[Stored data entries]
*** Begin section ***

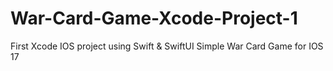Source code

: # War-Card-Game-Xcode-Project-1
First Xcode IOS project using Swift &amp; SwiftUI
Simple War Card Game for IOS 17
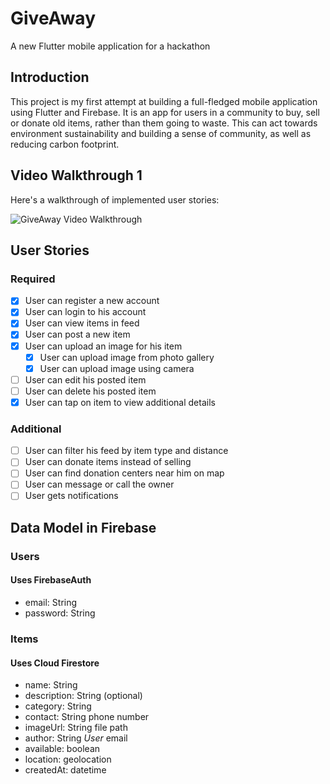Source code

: # GiveAway
A new Flutter mobile application for a hackathon

## Introduction
This project is my first attempt at building a full-fledged mobile application using Flutter and Firebase. It is an app for users in a community to buy, sell or donate old items, rather than them going to waste. This can act towards environment sustainability and building a sense of community, as well as reducing carbon footprint.

## Video Walkthrough 1
Here's a walkthrough of implemented user stories:

<img src='https://i.imgur.com/5H6ueHd.gif' title='GiveAway Video Walkthrough' width='' alt='GiveAway Video Walkthrough' />

## User Stories
### Required
- [x] User can register a new account
- [x] User can login to his account
- [x] User can view items in feed
- [x] User can post a new item
- [x] User can upload an image for his item
    - [x] User can upload image from photo gallery
    - [x] User can upload image using camera 
- [ ] User can edit his posted item
- [ ] User can delete his posted item
- [x] User can tap on item to view additional details

### Additional
- [ ] User can filter his feed by item type and distance
- [ ] User can donate items instead of selling
- [ ] User can find donation centers near him on map
- [ ] User can message or call the owner
- [ ] User gets notifications

## Data Model in Firebase
### Users
#### Uses FirebaseAuth
- email: String
- password: String

### Items
#### Uses Cloud Firestore
- name: String
- description: String (optional)
- category: String
- contact: String phone number
- imageUrl: String file path
- author: String *User* email
- available: boolean
- location: geolocation
- createdAt: datetime
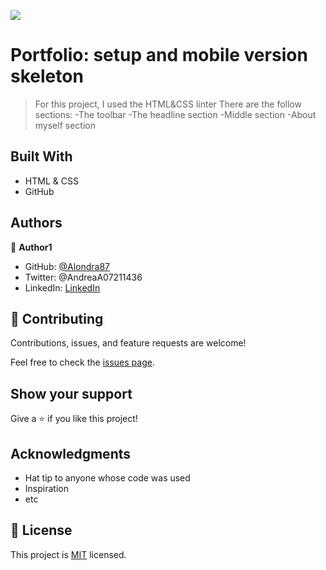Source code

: ![](https://img.shields.io/badge/Microverse-blueviolet)

# Portfolio: setup and mobile version skeleton

> For this project, I used the HTML&CSS linter
> There are the follow sections:
   -The toolbar
   -The headline section 
   -Middle section
   -About myself section

## Built With

- HTML & CSS
- GitHub

## Authors

👤 **Author1**

- GitHub: [@Alondra87](https://github.com/Alondra87)
- Twitter: @AndreaA07211436
- LinkedIn: [LinkedIn](https://www.linkedin.com/in/andrea-a-384903224/)

## 🤝 Contributing

Contributions, issues, and feature requests are welcome!

Feel free to check the [issues page](../../issues/).

## Show your support

Give a ⭐️ if you like this project!

## Acknowledgments

- Hat tip to anyone whose code was used
- Inspiration
- etc

## 📝 License

This project is [MIT](./MIT.md) licensed.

*** End section ***

Copy out each line of the data above, exactly, if it lies between the line holding "## Video Walkthrough 1" and the line holding "### Additional", inclusive; copy no other line.

**Result below**
## Video Walkthrough 1
Here's a walkthrough of implemented user stories:

<img src='https://i.imgur.com/5H6ueHd.gif' title='GiveAway Video Walkthrough' width='' alt='GiveAway Video Walkthrough' />

## User Stories
### Required
- [x] User can register a new account
- [x] User can login to his account
- [x] User can view items in feed
- [x] User can post a new item
- [x] User can upload an image for his item
    - [x] User can upload image from photo gallery
    - [x] User can upload image using camera 
- [ ] User can edit his posted item
- [ ] User can delete his posted item
- [x] User can tap on item to view additional details

### Additional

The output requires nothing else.